Local Face: Richard Ounsworth OP (Bro)
I am very grateful to be invited to contribute to this column. Because I am in Oxford at the moment, engaged in studies, I am not able to be interviewed, so I have written the whole thing myself. Any complaints should be addressed to me!
Though born in Guildford, I moved with my parents to Wendover at the age of six months, and – apart from during nine university terms – lived there for the subsequent twenty-two years, until I left home and left ‘the world’ at the same time, to join the Noviciate of the Dominican Order, in Edinburgh. In the year before that, as some in Wendover may remember, I worked in Thresher’s in the village; I was the charming, helpful one!

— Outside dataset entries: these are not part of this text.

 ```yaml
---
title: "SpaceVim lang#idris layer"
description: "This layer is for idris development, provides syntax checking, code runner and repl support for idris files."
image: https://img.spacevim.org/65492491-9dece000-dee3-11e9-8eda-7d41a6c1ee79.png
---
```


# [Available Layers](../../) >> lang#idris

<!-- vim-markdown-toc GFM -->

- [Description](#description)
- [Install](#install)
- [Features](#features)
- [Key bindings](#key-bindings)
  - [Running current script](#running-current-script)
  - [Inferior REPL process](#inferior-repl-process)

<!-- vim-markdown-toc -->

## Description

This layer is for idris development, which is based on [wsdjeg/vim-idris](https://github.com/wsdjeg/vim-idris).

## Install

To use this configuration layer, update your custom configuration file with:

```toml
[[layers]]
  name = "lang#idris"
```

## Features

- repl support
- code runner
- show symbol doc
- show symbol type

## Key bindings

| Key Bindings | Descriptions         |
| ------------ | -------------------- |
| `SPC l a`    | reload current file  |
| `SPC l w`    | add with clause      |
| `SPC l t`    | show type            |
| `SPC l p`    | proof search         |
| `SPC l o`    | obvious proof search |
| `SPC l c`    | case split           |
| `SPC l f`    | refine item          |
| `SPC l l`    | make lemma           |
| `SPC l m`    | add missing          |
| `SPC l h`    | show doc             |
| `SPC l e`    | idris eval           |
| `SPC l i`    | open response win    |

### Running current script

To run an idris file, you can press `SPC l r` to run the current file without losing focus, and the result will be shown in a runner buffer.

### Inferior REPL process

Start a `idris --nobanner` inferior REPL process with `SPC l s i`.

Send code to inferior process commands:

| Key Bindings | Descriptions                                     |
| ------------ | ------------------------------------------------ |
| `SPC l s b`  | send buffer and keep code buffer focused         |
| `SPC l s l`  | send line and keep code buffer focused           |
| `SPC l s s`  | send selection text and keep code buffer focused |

Before that, I attended the John Hampden First School, Wendover Middle and then Aylesbury Grammar, where I managed to pick up, as well as a clutch of respectable exam results, a degree of self-assurance, especially in regard to speaking in public, both of which have stood me in good stead as a Dominican Friar. (Some might say learning about wine and about selling when I worked at Thresher’s are at least as useful!)

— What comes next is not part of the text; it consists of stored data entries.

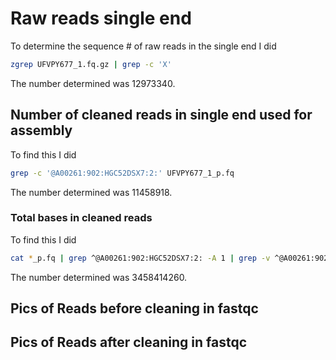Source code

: # Raw reads single end
To determine the sequence # of raw reads in the single end I did 

```bash
zgrep UFVPY677_1.fq.gz | grep -c 'X' 
```
The number determined was 12973340.

## Number of cleaned reads in single end used for assembly
To find this I did  

```bash
grep -c '@A00261:902:HGC52DSX7:2:' UFVPY677_1_p.fq
```

The number determined was 11458918.


### Total bases in cleaned reads

To find this I did 
```bash 
cat *_p.fq | grep ^@A00261:902:HGC52DSX7:2: -A 1 | grep -v ^@A00261:902:HGC52DSX7:2: | grep -v '-' | grep [ATCG] | grep -o '' | grep -c ''
```

The number determined was 3458414260. 


## Pics of Reads before cleaning in fastqc



## Pics of Reads after cleaning in fastqc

The proper name of the Order is the order of preachers, and although this preaching involves a great deal more than giving a sermon at Mass, and indeed more than any kind of public speaking, it is nevertheless an important aspect of our life, and one which I especially enjoy. The other major part of Dominican life is study, especially Theology of course, and in fact I have just begun this term to read for the Oxford University BA in Theology.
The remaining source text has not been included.